Top of Provided records

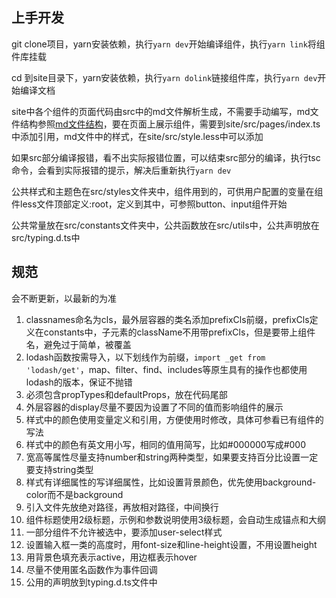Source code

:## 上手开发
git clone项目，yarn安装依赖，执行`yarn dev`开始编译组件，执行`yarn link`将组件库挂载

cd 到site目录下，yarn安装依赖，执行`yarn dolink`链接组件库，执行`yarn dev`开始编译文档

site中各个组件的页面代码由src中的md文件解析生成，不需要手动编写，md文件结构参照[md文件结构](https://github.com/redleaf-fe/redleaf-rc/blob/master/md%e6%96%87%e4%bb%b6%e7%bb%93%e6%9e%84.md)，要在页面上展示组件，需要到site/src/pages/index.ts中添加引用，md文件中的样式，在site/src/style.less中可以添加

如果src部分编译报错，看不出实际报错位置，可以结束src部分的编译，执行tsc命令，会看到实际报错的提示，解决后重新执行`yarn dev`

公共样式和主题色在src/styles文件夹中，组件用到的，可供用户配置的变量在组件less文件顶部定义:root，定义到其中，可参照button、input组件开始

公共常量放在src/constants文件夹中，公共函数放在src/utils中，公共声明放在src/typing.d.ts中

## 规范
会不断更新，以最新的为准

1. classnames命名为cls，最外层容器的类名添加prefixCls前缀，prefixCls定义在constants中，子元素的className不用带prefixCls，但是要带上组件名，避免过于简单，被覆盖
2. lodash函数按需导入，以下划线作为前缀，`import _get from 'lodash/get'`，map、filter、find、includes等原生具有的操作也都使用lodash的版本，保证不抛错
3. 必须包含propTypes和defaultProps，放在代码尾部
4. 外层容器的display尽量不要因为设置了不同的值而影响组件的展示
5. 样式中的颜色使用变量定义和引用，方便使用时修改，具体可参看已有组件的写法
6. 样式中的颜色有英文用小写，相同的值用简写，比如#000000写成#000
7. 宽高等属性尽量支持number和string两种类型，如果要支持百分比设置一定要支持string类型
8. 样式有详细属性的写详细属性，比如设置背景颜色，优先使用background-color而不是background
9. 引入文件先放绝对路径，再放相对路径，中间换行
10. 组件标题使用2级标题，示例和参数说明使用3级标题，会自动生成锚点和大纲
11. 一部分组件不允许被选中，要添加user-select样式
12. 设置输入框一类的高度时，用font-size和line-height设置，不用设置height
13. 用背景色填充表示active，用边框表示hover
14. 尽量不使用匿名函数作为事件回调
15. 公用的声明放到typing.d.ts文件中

Bottom of Provided records
Top of Provided records

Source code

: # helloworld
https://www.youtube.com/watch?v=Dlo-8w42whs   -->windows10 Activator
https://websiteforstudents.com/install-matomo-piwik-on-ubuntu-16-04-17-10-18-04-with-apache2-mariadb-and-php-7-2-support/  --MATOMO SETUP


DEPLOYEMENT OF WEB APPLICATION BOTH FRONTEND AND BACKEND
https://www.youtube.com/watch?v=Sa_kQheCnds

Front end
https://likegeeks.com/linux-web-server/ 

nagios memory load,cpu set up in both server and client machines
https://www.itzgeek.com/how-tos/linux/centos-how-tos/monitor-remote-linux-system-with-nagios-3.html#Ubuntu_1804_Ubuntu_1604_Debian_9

Bottom of Provided records
Top of Provided records

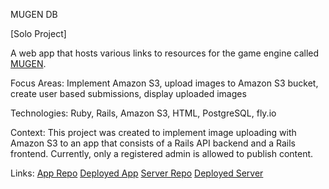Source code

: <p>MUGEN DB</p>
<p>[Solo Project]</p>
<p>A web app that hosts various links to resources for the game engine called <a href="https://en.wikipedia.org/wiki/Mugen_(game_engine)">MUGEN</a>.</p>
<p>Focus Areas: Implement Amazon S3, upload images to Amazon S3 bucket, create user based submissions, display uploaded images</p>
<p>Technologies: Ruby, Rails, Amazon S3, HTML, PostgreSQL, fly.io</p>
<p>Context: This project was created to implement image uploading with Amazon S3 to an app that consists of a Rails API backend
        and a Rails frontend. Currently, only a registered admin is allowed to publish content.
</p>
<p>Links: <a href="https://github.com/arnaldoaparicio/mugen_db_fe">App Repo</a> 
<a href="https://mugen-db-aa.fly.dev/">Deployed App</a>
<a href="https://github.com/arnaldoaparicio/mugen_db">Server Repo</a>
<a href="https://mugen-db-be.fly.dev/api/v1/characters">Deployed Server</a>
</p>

Bottom of Provided records

To do: Filter the data above by the word "Deployed" and copy every line that matches.

Exercise solution:
<a href="https://mugen-db-aa.fly.dev/">Deployed App</a>
<a href="https://mugen-db-be.fly.dev/api/v1/characters">Deployed Server</a>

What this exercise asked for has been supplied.